• Data to use

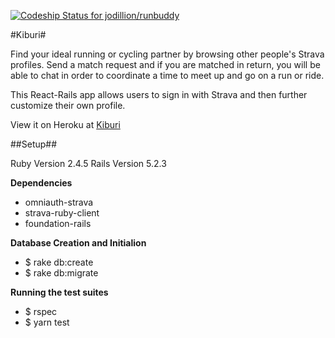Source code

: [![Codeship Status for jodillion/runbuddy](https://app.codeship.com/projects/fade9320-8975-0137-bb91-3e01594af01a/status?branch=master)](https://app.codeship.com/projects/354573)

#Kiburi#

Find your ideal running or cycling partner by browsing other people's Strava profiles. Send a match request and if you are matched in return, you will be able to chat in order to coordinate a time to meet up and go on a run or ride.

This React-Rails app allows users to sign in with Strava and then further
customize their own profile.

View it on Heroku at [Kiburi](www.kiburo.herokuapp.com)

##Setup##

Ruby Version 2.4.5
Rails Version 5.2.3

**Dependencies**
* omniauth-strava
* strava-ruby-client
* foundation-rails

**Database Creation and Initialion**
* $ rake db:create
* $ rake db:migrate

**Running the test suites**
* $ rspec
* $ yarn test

• Activity
Of the lines above, copy each one that contains the word "Kiburi".

• Solution for this task
#Kiburi#
View it on Heroku at [Kiburi](www.kiburo.herokuapp.com)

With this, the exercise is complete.